1. **Core metric.** For every week, count the distinct customers whose cumulative spend from the start of that calendar year through the end of the week is ≥ $1000.
2. **Multi-year handling.** If the data spans multiple calendar years, compute the metric **independently per year** — YTD resets to $0 on Jan 1 of each year. Include the `year` in the output.
3. **Ordering.** Order the results by `year`, then `week_start_date`.
## Output
Return a table with:
- `year` (INT)
- `week_start_date` (DATE)
- `num_customers_ge_1000_ytd` (INT)
(If you assume a single year, the original minimal output of `week_start` and `num_customers_ge_1000_ytd` is also acceptable — the `year` column is what generalizes it to multiple years.)
Quick Answer: Databricks data-scientist technical-screen question: given a transactions table, compute for each calendar week the number of distinct customers whose year-to-date spend reaches at least $1000, resetting YTD each January and supporting multiple years.
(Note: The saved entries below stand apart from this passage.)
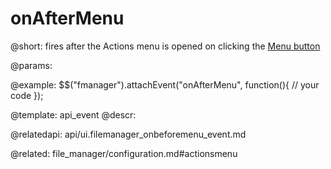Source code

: onAfterMenu
=============


@short:
	fires after the Actions menu is opened on clicking the <a href="file_manager/configuration.md#menubutton">Menu button</a>

@params:

@example:
$$("fmanager").attachEvent("onAfterMenu", function(){
    // your code
});


@template:	api_event
@descr:

@relatedapi:
api/ui.filemanager_onbeforemenu_event.md

@related:
file_manager/configuration.md#actionsmenu
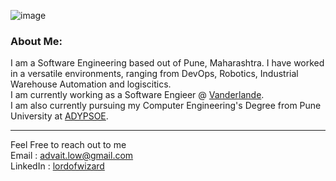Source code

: ![image](https://github.com/user-attachments/assets/b9cce261-ce5d-42c6-9bf6-ab6a3e635d9e)

### About Me:
I am a Software Engineering based out of Pune, Maharashtra. I have worked in a versatile environments, ranging from DevOps, Robotics, Industrial Warehouse Automation and logiscitics.  
I am currently working as a Software Engieer @ [Vanderlande](https://www.vanderlande.com/).  
I am also currently pursuing my Computer Engineering's Degree from Pune University at [ADYPSOE](https://adypsoe.in/).  

---

Feel Free to reach out to me    
Email : advait.low@gmail.com   
LinkedIn : [lordofwizard](https://www.linkedin.com/in/lordofwizard/)   
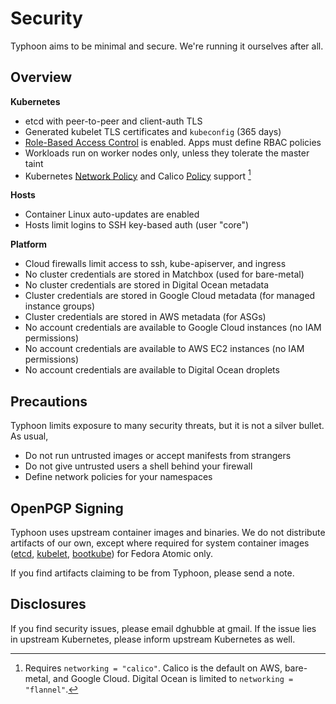 # Security

Typhoon aims to be minimal and secure. We're running it ourselves after all.

## Overview

**Kubernetes**

* etcd with peer-to-peer and client-auth TLS
* Generated kubelet TLS certificates and `kubeconfig` (365 days)
* [Role-Based Access Control](https://kubernetes.io/docs/admin/authorization/rbac/) is enabled. Apps must define RBAC policies
* Workloads run on worker nodes only, unless they tolerate the master taint
* Kubernetes [Network Policy](https://kubernetes.io/docs/concepts/services-networking/network-policies/) and Calico [Policy](https://docs.projectcalico.org/latest/reference/calicoctl/resources/policy) support [^1]

[^1]: Requires `networking = "calico"`. Calico is the default on AWS, bare-metal, and Google Cloud. Digital Ocean is limited to `networking = "flannel"`.

**Hosts**

* Container Linux auto-updates are enabled
* Hosts limit logins to SSH key-based auth (user "core")

**Platform**

* Cloud firewalls limit access to ssh, kube-apiserver, and ingress
* No cluster credentials are stored in Matchbox (used for bare-metal)
* No cluster credentials are stored in Digital Ocean metadata
* Cluster credentials are stored in Google Cloud metadata (for managed instance groups)
* Cluster credentials are stored in AWS metadata (for ASGs)
* No account credentials are available to Google Cloud instances (no IAM permissions)
* No account credentials are available to AWS EC2 instances (no IAM permissions)
* No account credentials are available to Digital Ocean droplets

## Precautions

Typhoon limits exposure to many security threats, but it is not a silver bullet. As usual,

* Do not run untrusted images or accept manifests from strangers
* Do not give untrusted users a shell behind your firewall
* Define network policies for your namespaces

## OpenPGP Signing

Typhoon uses upstream container images and binaries. We do not distribute artifacts of our own, except where required for system container images ([etcd](https://quay.io/repository/poseidon/etcd), [kubelet](https://quay.io/repository/poseidon/kubelet), [bootkube](https://quay.io/repository/poseidon/bootkube)) for Fedora Atomic only.

If you find artifacts claiming to be from Typhoon, please send a note.

## Disclosures

If you find security issues, please email dghubble at gmail. If the issue lies in upstream Kubernetes, please inform upstream Kubernetes as well.

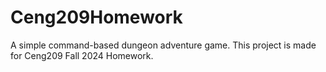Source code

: # Ceng209Homework
A simple command-based dungeon adventure game. This project is made for Ceng209 Fall 2024 Homework.
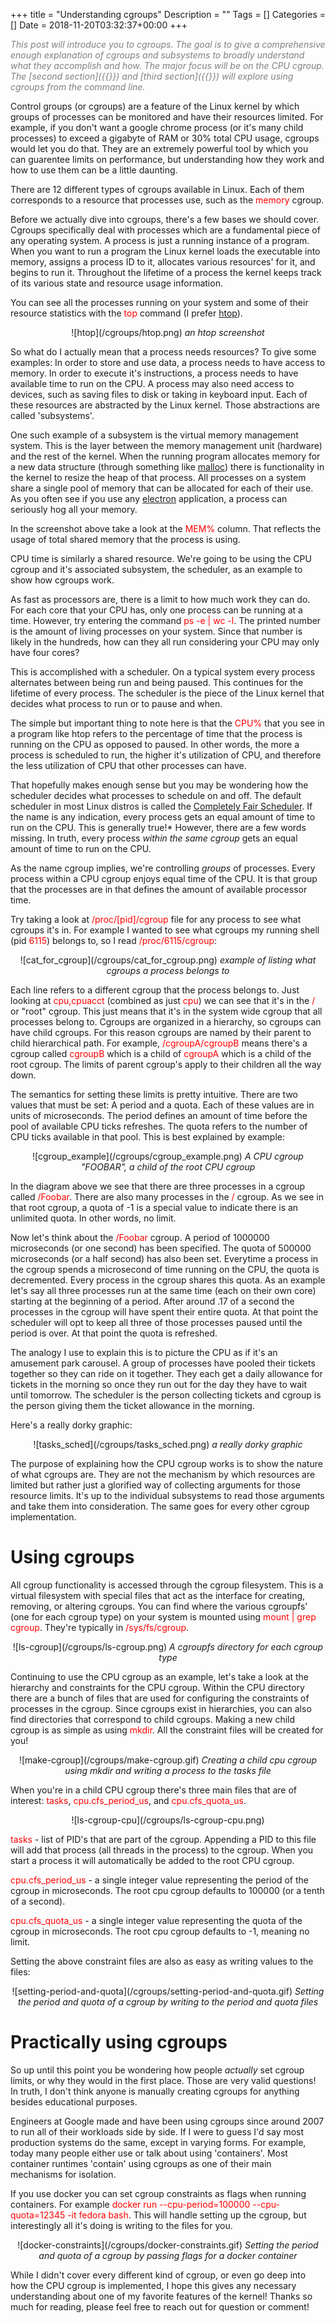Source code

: +++
title = "Understanding cgroups"
Description = ""
Tags = []
Categories = []
Date = 2018-11-20T03:32:37+00:00
+++

<span style="color:grey;font-style: italic;font-size: 14px">
This post will introduce you to cgroups. The goal is to give a comprehensive enough explanation of cgroups and subsystems to broadly understand what they accomplish and how. The major focus will be on the CPU cgroup. The [second section]({{<relref "#using-cgroups">}}) and [third section]({{<relref "#practically-using-cgroups">}}) will explore using cgroups from the command line.
</span>

Control groups (or cgroups) are a feature of the Linux kernel by which groups of processes can be monitored and have their resources limited. For example, if you don't want a google chrome process (or it's many child processes) to exceed a gigabyte of RAM or 30% total CPU usage, cgroups would let you do that. They are an extremely powerful tool by which you can guarentee limits on performance, but understanding how they work and how to use them can be a little daunting.

There are 12 different types of cgroups available in Linux. Each of them corresponds to a resource that processes use, such as the <span style="color:red">memory</span> cgroup.

Before we actually dive into cgroups, there's a few bases we should cover. Cgroups specifically deal with processes which are a fundamental piece of any operating system. A process is just a running instance of a program.  When you want to run a program the Linux kernel loads the executable into memory, assigns a process ID to it, allocates various resources' for it, and begins to run it. Throughout the lifetime of a process the kernel keeps track of its various state and resource usage information.

You can see all the processes running on your system and some of their resource statistics with the <span style="color:red">top</span> command (I prefer [htop](https://hisham.hm/htop/)).

<center>
![htop](/cgroups/htop.png)
<i>an htop screenshot</i>
</center>

So what do I actually mean that a process needs resources? To give some examples: In order to store and use data, a process needs to have access to memory. In order to execute it's instructions, a process needs to have available time to run on the CPU. A process may also need access to devices, such as saving files to disk or taking in keyboard input. Each of these resources are abstracted by the Linux kernel. Those abstractions are called 'subsystems'.

One such example of a subsystem is the virtual memory management system. This is the layer between the memory management unit (hardware) and the rest of the kernel. When the running program allocates memory for a new data structure (through something like [malloc](https://linux.die.net/man/3/malloc)) there is functionality in the kernel to resize the heap of that process. All processes on a system share a single pool of memory that can be allocated for each of their use. As you often see if you use any [electron](https://electronjs.org/) application, a process can seriously hog all your memory.

In the screenshot above take a look at the <span style="color:red">MEM%</span> column. That reflects the usage of total shared memory that the process is using.

CPU time is similarly a shared resource. We're going to be using the CPU cgroup and it's associated subsystem, the scheduler, as an example to show how cgroups work.

As fast as processors are, there is a limit to how much work they can do. For each core that your CPU has, only one process can be running at a time. However, try entering the command <span style="color:red">ps -e | wc -l</span>. The printed number is the amount of living processes on your system. Since that number is likely in the hundreds, how can they all run considering your CPU may only have four cores?

This is accomplished with a scheduler. On a typical system every process alternates between being run and being paused. This continues for the lifetime of every process. The scheduler is the piece of the Linux kernel that decides what process to run or to pause and when.

The simple but important thing to note here is that the <span style="color:red">CPU%</span> that you see in a program like htop refers to the percentage of time that the process is running on the CPU as opposed to paused. In other words, the more a process is scheduled to run, the higher it's utilization of CPU, and therefore the less utilization of CPU that other processes can have.

That hopefully makes enough sense but you may be wondering how the scheduler decides what processes to schedule on and off. The default scheduler in most Linux distros is called the [Completely Fair Scheduler](https://www.kernel.org/doc/Documentation/scheduler/sched-design-CFS.txt). If the name is any indication, every process gets an equal amount of time to run on the CPU. This is generally true!* However, there are a few words missing. In truth, every process <i>within the same cgroup</i> gets an equal amount of time to run on the CPU.

As the name cgroup implies, we're controlling <i>groups</i> of processes. Every process within a CPU cgroup enjoys equal time of the CPU. It is that group that the processes are in that defines the amount of available processor time.

Try taking a look at <span style="color:red">/proc/[pid]/cgroup</span> file for any process to see what cgroups it's in. For example I wanted to see what cgroups my running shell (pid <span style="color:red">6115</span>) belongs to, so I read <span style="color:red">/proc/6115/cgroup</span>:

<center>
![cat_for_cgroup](/cgroups/cat_for_cgroup.png)
<i>example of listing what cgroups a process belongs to</i>
</center>

Each line refers to a different cgroup that the process belongs to. Just looking at <span style="color:red">cpu,cpuacct</span> (combined as just <span style="color:red">cpu</span>) we can see that it's in the <span style="color:red">/</span> or "root" cgroup. This just means that it's in the system wide cgroup that all processes belong to. Cgroups are organized in a hierarchy, so cgroups can have child cgroups. For this reason cgroups are named by their parent to child hierarchical path. For example, <span style="color:red">/cgroupA/cgroupB</span> means there's a cgroup called <span style="color:red">cgroupB</span> which is a child of <span style="color:red">cgroupA</span> which is a child of the root cgroup. The limits of parent cgroup's apply to their children all the way down.

The semantics for setting these limits is pretty intuitive. There are two values that must be set: A period and a quota. Each of these values are in units of microseconds. The period defines an amount of time before the pool of available CPU ticks refreshes. The quota refers to the number of CPU ticks available in that pool. This is best explained by example:

<center>
![cgroup_example](/cgroups/cgroup_example.png)
<i>A CPU cgroup "FOOBAR", a child of the root CPU cgroup </i>
</center>

In the diagram above we see that there are three processes in a cgroup called <span style="color:red">/Foobar</span>. There are also many processes in the <span style="color:red">/</span> cgroup. As we see in that root cgroup, a quota of -1 is a special value to indicate there is an unlimited quota. In other words, no limit.

Now let's think about the  <span style="color:red">/Foobar</span> cgroup. A period of 1000000 microseconds (or one second) has been specified. The quota of 500000 microseconds (or a half second) has also been set. Everytime a process in the cgroup spends a microsecond of time running on the CPU, the quota is decremented. Every process in the cgroup shares this quota. As an example let's say all three processes run at the same time (each on their own core) starting at the beginning of a period. After around .17 of a second the processes in the cgroup will have spent their entire quota. At that point the scheduler will opt to keep all three of those processes paused until the period is over. At that point the quota is refreshed.

The analogy I use to explain this is to picture the CPU as if it's an amusement park carousel. A group of processes have pooled their tickets together so they can ride on it together. They each get a daily allowance for tickets in the morning so once they run out for the day they have to wait until tomorrow. The scheduler is the person collecting tickets and cgroup is the person giving them the ticket allowance in the morning.

Here's a really dorky graphic:
<center>
![tasks_sched](/cgroups/tasks_sched.png)
<i>a really dorky graphic</i>
</center>

The purpose of explaining how the CPU cgroup works is to show the nature of what cgroups are. They are not the mechanism by which resources are limited but rather just a glorified way of collecting arguments for those resource limits. It's up to the individual subsystems to read those arguments and take them into consideration. The same goes for every other cgroup implementation.

# Using cgroups

All cgroup functionality is accessed through the cgroup filesystem. This is a virtual filesystem with special files that act as the interface for creating, removing, or altering cgroups. You can find where the various cgroupfs' (one for each cgroup type) on your system is mounted using <span style="color:red">mount | grep cgroup</span>. They're typically in <span style="color:red">/sys/fs/cgroup</span>.

<center>
![ls-cgroup](/cgroups/ls-cgroup.png)
<i>A cgroupfs directory for each cgroup type</i>
</center>


Continuing to use the CPU cgroup as an example, let's take a look at the hierarchy and constraints for the CPU cgroup. Within the CPU directory there are a bunch of files that are used for configuring the constraints of processes in the cgroup. Since cgroups exist in hierarchies, you can also find directories that correspond to child cgroups. Making a new child cgroup is as simple as using <span style="color:red">mkdir</span>. All the constraint files will be created for you!

<center>
![make-cgroup](/cgroups/make-cgroup.gif)
<i>Creating a child cpu cgroup using mkdir and writing a process to the tasks file</i>
</center>

When you're in a child CPU cgroup there's three main files that are of interest: <span style="color:red">tasks</span>, <span style="color:red">cpu.cfs_period_us</span>, and <span style="color:red">cpu.cfs_quota_us</span>.

<center>
![ls-cgroup-cpu](/cgroups/ls-cgroup-cpu.png)
</center>


<span style="color:red">tasks</span> - list of PID's that are part of the cgroup. Appending a PID to this file will add that process (all threads in the process) to the cgroup. When you start a process it will automatically be added to the root CPU cgroup.

<span style="color:red">cpu.cfs_period_us</span> - a single integer value representing the period of the cgroup in microseconds. The root cpu cgroup defaults to 100000 (or a tenth of a second).

<span style="color:red">cpu.cfs_quota_us</span> - a single integer value representing the quota of the cgroup in microseconds. The root cpu cgroup defaults to -1, meaning no limit.

Setting the above constraint files are also as easy as writing values to the files:

<center>
![setting-period-and-quota](/cgroups/setting-period-and-quota.gif)
<i>Setting the period and quota of a cgroup by writing to the period and quota files</i>
</center>

# Practically using cgroups

So up until this point you be wondering how people <i>actually</i> set cgroup limits, or why they would in the first place. Those are very valid questions! In truth, I don't think anyone is manually creating cgroups for anything besides educational purposes.

Engineers at Google made and have been using cgroups since around 2007 to run all of their workloads side by side. If I were to guess I'd say most production systems do the same, except in varying forms. For example, today many people either use or talk about using 'containers'. Most container runtimes 'contain' using cgroups as one of their main mechanisms for isolation.

If you use docker you can set cgroup constraints as flags when running containers. For example <span style="color:red">docker run --cpu-period=100000 --cpu-quota=12345 -it fedora bash</span>. This will handle setting up the cgroup, but interestingly all it's doing is writing to the files for you.

<center>
![docker-constraints](/cgroups/docker-constraints.gif)
<i>Setting the period and quota of a cgroup by passing flags for a docker container</i>
</center>

While I didn't cover every different kind of cgroup, or even go deep into how the CPU cgroup is implemented, I hope this gives any necessary understanding about one of my favorite features of the kernel! Thanks so much for reading, please feel free to reach out for question or comment!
It tests running-total window functions, per-customer-then-threshold logic, Monday-week bucketing, and distinct counts in SQL or pandas.
Solution
The core trap is that a customer who crosses $1000 stays counted for the rest of the year — so you cannot simply tally per-week new-spenders, and you must accumulate spend *per customer* before thresholding, not aggregate first and threshold a running total of the aggregate.
**Approach (two stages):**
1. **Per-customer, per-week cumulative YTD.** Bucket each transaction into its `(year, week_start)` and sum `dollars` per `(customer_id, year, week)`. Then take a running cumulative sum over weeks within each `(customer_id, year)`, partitioned by year so YTD resets every Jan 1.
2. **Threshold then count distinct.** For each `(year, week)`, count how many customers have cumulative YTD ≥ 1000 as of that week. Because the cumulative sum is monotonically non-decreasing within a year, once a customer reaches the threshold they remain counted in every later week of that year.
A subtlety: a customer only has rows for weeks in which they transacted. To count them in *intervening* weeks where they didn't spend (but their YTD is still ≥ 1000), you must carry their cumulative value forward across all weeks of the year. The cleanest way is to evaluate, for each week present in the data, every customer whose first week of reaching ≥ $1000 is ≤ that week.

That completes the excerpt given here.